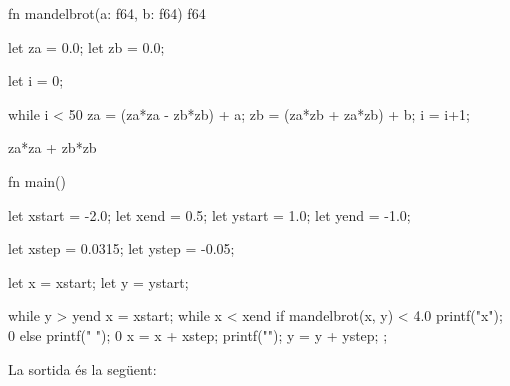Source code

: ﻿\documentclass{article}
\begin{document}
\begin{code}
fn mandelbrot(a: f64, b: f64) f64 {
    let za = 0.0;
    let zb = 0.0;

    let i = 0;

    while i < 50 {
        za = (za*za - zb*zb) + a;
        zb = (za*zb + za*zb) + b;
        i = i+1;
    }

    za*za + zb*zb
}

fn main() {
    let xstart = -2.0;
    let xend = 0.5;
    let ystart = 1.0;
    let yend = -1.0;

    let xstep = 0.0315;
    let ystep = -0.05;

    let x = xstart;
    let y = ystart;

    while y > yend {
        x = xstart;
        while x < xend {
            if mandelbrot(x, y) < 4.0 {
                printf("x");
                0
            } else {
                printf(" ");
                0
            }
            x = x + xstep; 
        }
        printf("\n");
        y = y + ystep; 
    };
}
\end{code}

La sortida és la següent:
\end{document}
● ● ● ● ●
What you have to do: Repeat, word for word and with no pictures, only the lines running from the beginning of the data to the line that contains "let xend = 0.5;".

Answer below:
Source code

: ﻿\documentclass{article}
\begin{document}
\begin{code}
fn mandelbrot(a: f64, b: f64) f64 {
    let za = 0.0;
    let zb = 0.0;

    let i = 0;

    while i < 50 {
        za = (za*za - zb*zb) + a;
        zb = (za*zb + za*zb) + b;
        i = i+1;
    }

    za*za + zb*zb
}

fn main() {
    let xstart = -2.0;
    let xend = 0.5;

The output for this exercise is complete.